> _Available data_:
[Start of Attachment]

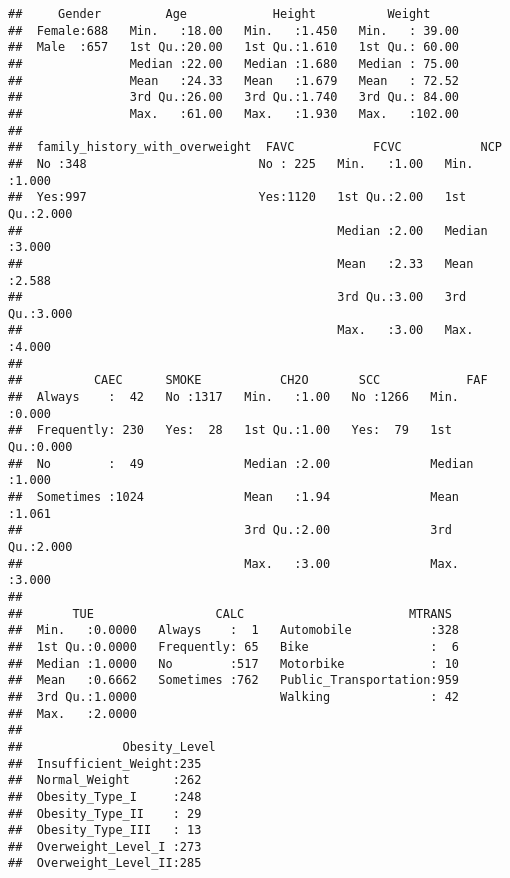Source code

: \documentclass[
]{article}
\begin{document}
\begin{verbatim}
##     Gender         Age            Height          Weight      
##  Female:688   Min.   :18.00   Min.   :1.450   Min.   : 39.00  
##  Male  :657   1st Qu.:20.00   1st Qu.:1.610   1st Qu.: 60.00  
##               Median :22.00   Median :1.680   Median : 75.00  
##               Mean   :24.33   Mean   :1.679   Mean   : 72.52  
##               3rd Qu.:26.00   3rd Qu.:1.740   3rd Qu.: 84.00  
##               Max.   :61.00   Max.   :1.930   Max.   :102.00  
##                                                               
##  family_history_with_overweight  FAVC           FCVC           NCP       
##  No :348                        No : 225   Min.   :1.00   Min.   :1.000  
##  Yes:997                        Yes:1120   1st Qu.:2.00   1st Qu.:2.000  
##                                            Median :2.00   Median :3.000  
##                                            Mean   :2.33   Mean   :2.588  
##                                            3rd Qu.:3.00   3rd Qu.:3.000  
##                                            Max.   :3.00   Max.   :4.000  
##                                                                          
##          CAEC      SMOKE           CH2O       SCC            FAF       
##  Always    :  42   No :1317   Min.   :1.00   No :1266   Min.   :0.000  
##  Frequently: 230   Yes:  28   1st Qu.:1.00   Yes:  79   1st Qu.:0.000  
##  No        :  49              Median :2.00              Median :1.000  
##  Sometimes :1024              Mean   :1.94              Mean   :1.061  
##                               3rd Qu.:2.00              3rd Qu.:2.000  
##                               Max.   :3.00              Max.   :3.000  
##                                                                        
##       TUE                 CALC                       MTRANS   
##  Min.   :0.0000   Always    :  1   Automobile           :328  
##  1st Qu.:0.0000   Frequently: 65   Bike                 :  6  
##  Median :1.0000   No        :517   Motorbike            : 10  
##  Mean   :0.6662   Sometimes :762   Public_Transportation:959  
##  3rd Qu.:1.0000                    Walking              : 42  
##  Max.   :2.0000                                               
##                                                               
##              Obesity_Level
##  Insufficient_Weight:235  
##  Normal_Weight      :262  
##  Obesity_Type_I     :248  
##  Obesity_Type_II    : 29  
##  Obesity_Type_III   : 13  
##  Overweight_Level_I :273  
##  Overweight_Level_II:285
\end{verbatim}
\end{document}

[End of Attachment]

Wherever the string "Always" appears in the data above, report the whole line.

> _Answer area_:
##  Always    :  42   No :1317   Min.   :1.00   No :1266   Min.   :0.000  
##  Min.   :0.0000   Always    :  1   Automobile           :328  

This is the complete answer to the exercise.